Étude : Facteurs liés à la violence faite aux infirmières par les patients
Étude : Facteurs liés à la violence faite aux infirmières par les patients
La violence faite aux infirmières canadiennes par des patients a été liée aux caractéristiques personnelles, aux caractéristiques de l'emploi ainsi qu'aux facteurs relatifs au climat de travail. En 2005, parmi les infirmières affectées aux soins directs dans les hôpitaux ou les établissements de soins de longue durée, 34 % ont déclaré avoir été victimes d'une agression physique de la part d'un patient au cours de l'année précédente, et 47 % ont dit avoir subi de la violence psychologique.

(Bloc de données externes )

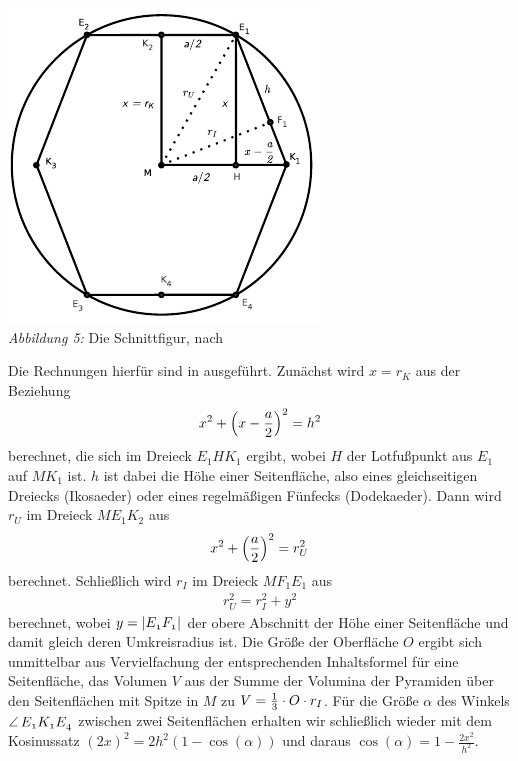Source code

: \documentclass[11pt]{article}
\begin{document}
\begin{center}
  \includegraphics[width=.5\textwidth]{graebe-05-1/Schnittfigur.pdf}\\
  \emph{Abbildung 5:} Die Schnittfigur, nach \cite{Fendt1}
\end{center}

Die Rechnungen hierfür sind in \cite{Fendt1, Fendt2} ausgeführt.  Zunächst
wird $x=r_K$ aus der Beziehung 
\begin{gather*}
  x^2+\left(x-\frac{a}{2}\right)^2=h^2
\end{gather*}
berechnet, die sich im Dreieck $E_1HK_1$ ergibt, wobei $H$ der Lotfußpunkt aus
$E_1$ auf $MK_1$ ist.  $h$ ist dabei die Höhe einer Seitenfläche, also eines
gleichseitigen Dreiecks (Ikosaeder) oder eines regelmäßigen Fünfecks
(Dodekaeder).  Dann wird $r_U$ im Dreieck $ME_1K_2$ aus
\begin{gather*}
  x^2+\left(\frac{a}{2}\right)^2=r_U^2
\end{gather*}
berechnet.  Schließlich wird $r_I$ im Dreieck $MF_1E_1$ aus
\begin{gather*}
  r_U^2=r_I^2+y^2
\end{gather*}
berechnet, wobei $y=\left\vert {\mathnormal{E_1F_1}}\right\vert$ der obere Abschnitt der Höhe einer
Seitenfläche und damit gleich deren Umkreisradius ist.  Die Größe der
Oberfläche $O$ ergibt sich unmittelbar aus Vervielfachung der entsprechenden
Inhaltsformel für eine Seitenfläche, das Volumen $V$ aus der Summe der
Volumina der Pyramiden über den Seitenflächen mit Spitze in $M$ zu
$V=\frac13\cdot O\cdot r_I$.  Für die Größe $\alpha$ des Winkels
$\kangle{E_1K_1E_4}$ zwischen zwei Seitenflächen erhalten wir schließlich
wieder mit dem Kosinussatz $(2x)^2=2h^2(1-\cos(\alpha))$ und daraus
$\cos(\alpha)=1-\frac{2x^2}{h^2}$.  
\end{document}
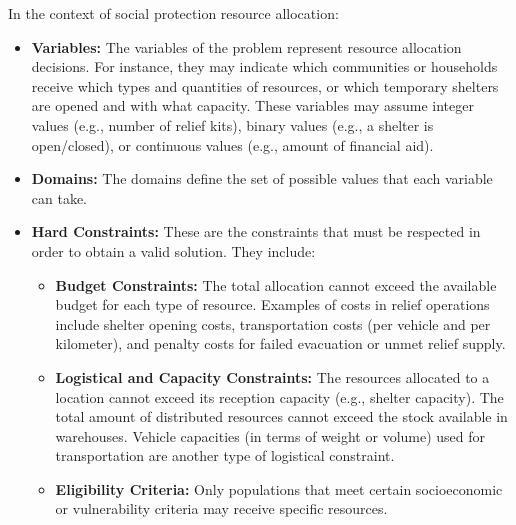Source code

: \documentclass[letterpaper]{article}
\begin{document}
In the context of social protection resource allocation:
\begin{itemize}
    \item \textbf{Variables:} The variables of the problem represent resource allocation decisions. For instance, they may indicate which communities or households receive which types and quantities of resources, or which temporary shelters are opened and with what capacity. These variables may assume integer values (e.g., number of relief kits), binary values (e.g., a shelter is open/closed), or continuous values (e.g., amount of financial aid).

    \item \textbf{Domains:} The domains define the set of possible values that each variable can take.

    \item \textbf{Hard Constraints:} These are the constraints that must be respected in order to obtain a valid solution. They include:
          \begin{itemize}
              \item \textbf{Budget Constraints:} The total allocation cannot exceed the available budget for each type of resource. Examples of costs in relief operations include shelter opening costs, transportation costs (per vehicle and per kilometer), and penalty costs for failed evacuation or unmet relief supply.
              \item \textbf{Logistical and Capacity Constraints:} The resources allocated to a location cannot exceed its reception capacity (e.g., shelter capacity). The total amount of distributed resources cannot exceed the stock available in warehouses. Vehicle capacities (in terms of weight or volume) used for transportation are another type of logistical constraint.
              \item \textbf{Eligibility Criteria:} Only populations that meet certain socioeconomic or vulnerability criteria may receive specific resources.
          \end{itemize}


\end{itemize}
\end{document}
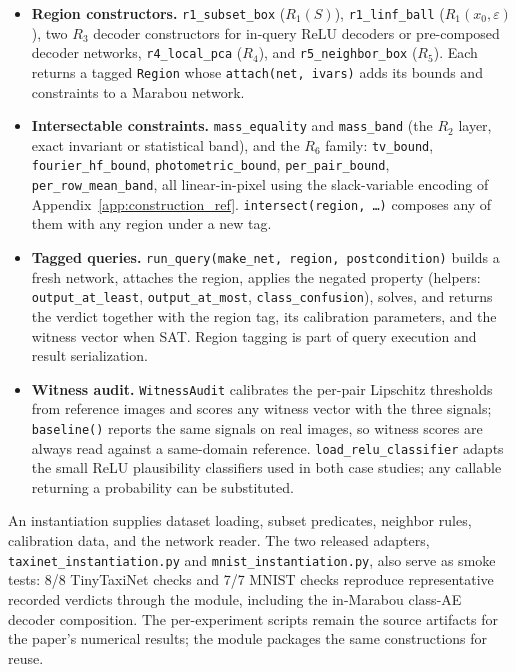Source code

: \documentclass[twocolumn,smallextended,runningheads]{svjour3}
\begin{document}
\begin{itemize}[nosep]
  \item \textbf{Region constructors.} \texttt{r1\_subset\_box} ($R_1(S)$), \texttt{r1\_linf\_ball} ($R_1(x_0,\varepsilon)$), two $R_3$ decoder constructors for in-query ReLU decoders or pre-composed decoder networks, \texttt{r4\_local\_pca} ($R_4$), and \texttt{r5\_neighbor\_box} ($R_5$). Each returns a tagged \texttt{Region} whose \texttt{attach(net, ivars)} adds its bounds and constraints to a Marabou network.
  \item \textbf{Intersectable constraints.} \texttt{mass\_equality} and \texttt{mass\_band} (the $R_2$ layer, exact invariant or statistical band), and the $R_6$ family: \texttt{tv\_bound}, \texttt{fourier\_hf\_bound}, \texttt{photometric\_bound}, \texttt{per\_pair\_bound}, \texttt{per\_row\_mean\_band}, all linear-in-pixel using the slack-variable encoding of Appendix~\ref{app:construction_ref}. \texttt{intersect(region, \ldots)} composes any of them with any region under a new tag.
  \item \textbf{Tagged queries.} \texttt{run\_query(make\_net, region, postcondition)} builds a fresh network, attaches the region, applies the negated property (helpers: \texttt{output\_at\_least}, \texttt{output\_at\_most}, \texttt{class\_confusion}), solves, and returns the verdict together with the region tag, its calibration parameters, and the witness vector when SAT. Region tagging is part of query execution and result serialization.
  \item \textbf{Witness audit.} \texttt{WitnessAudit} calibrates the per-pair Lipschitz thresholds from reference images and scores any witness vector with the three signals; \texttt{baseline()} reports the same signals on real images, so witness scores are always read against a same-domain reference. \texttt{load\_relu\_classifier} adapts the small ReLU plausibility classifiers used in both case studies; any callable returning a probability can be substituted.
\end{itemize}

An instantiation supplies dataset loading, subset predicates, neighbor rules, calibration data, and the network reader. The two released adapters, \texttt{taxinet\_instantiation.py} and \texttt{mnist\_instantiation.py}, also serve as smoke tests: 8/8 TinyTaxiNet checks and 7/7 MNIST checks reproduce representative recorded verdicts through the module, including the in-Marabou class-AE decoder composition. The per-experiment scripts remain the source artifacts for the paper's numerical results; the module packages the same constructions for reuse.
\end{document}
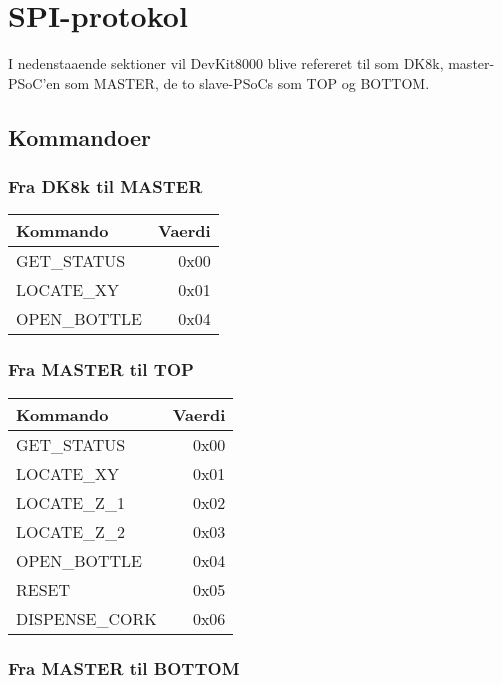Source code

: \chapter{SPI-protokol}
\label{SPI-prot}

I nedenstaaende sektioner vil DevKit8000 blive refereret til som DK8k,
master-PSoC'en som MASTER, de to slave-PSoCs som TOP og BOTTOM.

\section{Kommandoer}
\subsection{Fra DK8k til MASTER}

\begin{table}[H]
\begin{tabular}{| l | r |}
\hline
Kommando & Vaerdi\\\hline
GET\_STATUS & 0x00\\\hline
LOCATE\_XY & 0x01\\\hline
OPEN\_BOTTLE & 0x04\\\hline
\end{tabular}
\end{table}

\subsection{Fra MASTER til TOP}

\begin{table}[H]
\begin{tabular}{| l | r |}
\hline
Kommando & Vaerdi\\\hline
GET\_STATUS & 0x00\\\hline
LOCATE\_XY & 0x01\\\hline
LOCATE\_Z\_1 & 0x02\\\hline
LOCATE\_Z\_2 & 0x03\\\hline
OPEN\_BOTTLE & 0x04\\\hline
RESET & 0x05\\\hline
DISPENSE\_CORK & 0x06\\\hline
\end{tabular}
\end{table}

\subsection{Fra MASTER til BOTTOM}

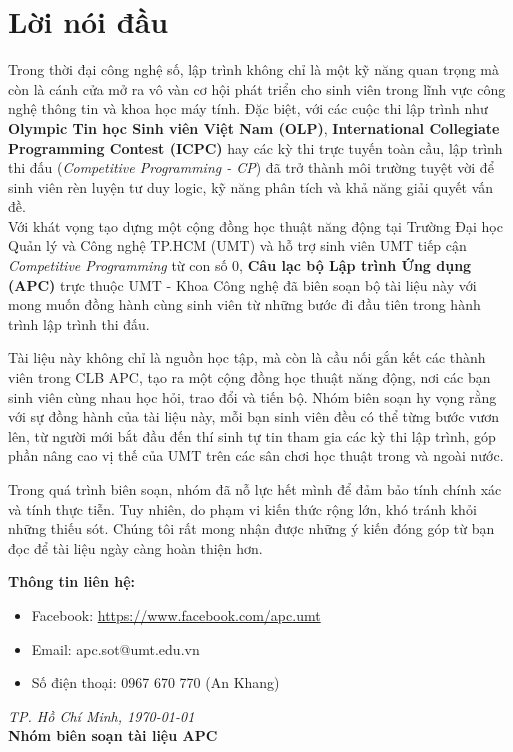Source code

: \chapter*{Lời nói đầu}

Trong thời đại công nghệ số, lập trình không chỉ là một kỹ năng quan trọng mà còn là cánh cửa mở ra vô vàn cơ hội phát triển cho sinh viên trong lĩnh vực công nghệ thông tin và khoa học máy tính.  
Đặc biệt, với các cuộc thi lập trình như \textbf{Olympic Tin học Sinh viên Việt Nam (OLP)}, \textbf{International Collegiate Programming Contest (ICPC)} hay các kỳ thi trực tuyến toàn cầu, lập trình thi đấu (\textit{Competitive Programming - CP}) đã trở thành môi trường tuyệt vời để sinh viên rèn luyện tư duy logic, kỹ năng phân tích và khả năng giải quyết vấn đề.  \\

Với khát vọng tạo dựng một cộng đồng học thuật năng động tại Trường Đại học Quản lý và Công nghệ TP.HCM (UMT) và hỗ trợ sinh viên UMT tiếp cận \textit{Competitive Programming} từ con số 0, \textbf{Câu lạc bộ Lập trình Ứng dụng (APC)} trực thuộc UMT - Khoa Công nghệ đã biên soạn bộ tài liệu này với mong muốn đồng hành cùng sinh viên từ những bước đi đầu tiên trong hành trình lập trình thi đấu.

\vspace{0.5cm}

Tài liệu này không chỉ là nguồn học tập, mà còn là cầu nối gắn kết các thành viên trong CLB APC, tạo ra một cộng đồng học thuật năng động, nơi các bạn sinh viên cùng nhau học hỏi, trao đổi và tiến bộ.  
Nhóm biên soạn hy vọng rằng với sự đồng hành của tài liệu này, mỗi bạn sinh viên đều có thể từng bước vươn lên, từ người mới bắt đầu đến thí sinh tự tin tham gia các kỳ thi lập trình, góp phần nâng cao vị thế của UMT trên các sân chơi học thuật trong và ngoài nước.

\vspace{0.5cm}
\noindent
Trong quá trình biên soạn, nhóm đã nỗ lực hết mình để đảm bảo tính chính xác và tính thực tiễn. Tuy nhiên, do phạm vi kiến thức rộng lớn, khó tránh khỏi những thiếu sót. Chúng tôi rất mong nhận được những ý kiến đóng góp từ bạn đọc để tài liệu ngày càng hoàn thiện hơn.

\vspace{0.5cm}

\textbf{Thông tin liên hệ:}
\begin{itemize}
    \item Facebook: \url{https://www.facebook.com/apc.umt}
    \item Email: apc.sot@umt.edu.vn
    \item Số điện thoại: 0967 670 770 (An Khang)
\end{itemize}

\vspace{1cm}
\begin{flushright}
\textit{TP. Hồ Chí Minh, \today} \\[0.3cm]
\textbf{Nhóm biên soạn tài liệu APC}
\end{flushright}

Environ 218 000 infirmières prodiguaient des soins directs aux patients dans les hôpitaux ou les établissements de soins de longue durée en 2005. Les femmes en composaient la vaste majorité (94 %).
Les trois quarts étaient des infirmières autorisées, 24 %, des infirmières auxiliaires autorisées, et 1 %, des infirmières psychiatriques autorisées.
Facteurs liés à la violence
Des pourcentages relativement élevés des membres masculins de la profession infirmière ont déclaré avoir été victimes de violence physique et de violence psychologique. Près de la moitié (46 %) des infirmiers ont dit avoir été agressés physiquement par un patient au cours de l'année précédente, comparativement à 33 % des membres féminins de la profession. Des cas de violence psychologique ont été déclarés par 55 % des infirmiers et 46 % des infirmières.
Les raisons avancées dans d'autres études pour expliquer le risque plus élevé de faire l'objet de violence chez les infirmiers comprennent une exposition plus fréquente aux patients violents et une tendance à vouloir protéger leurs homologues féminins et à assumer le rôle principal en ce qui a trait à la maîtrise des patients agressifs.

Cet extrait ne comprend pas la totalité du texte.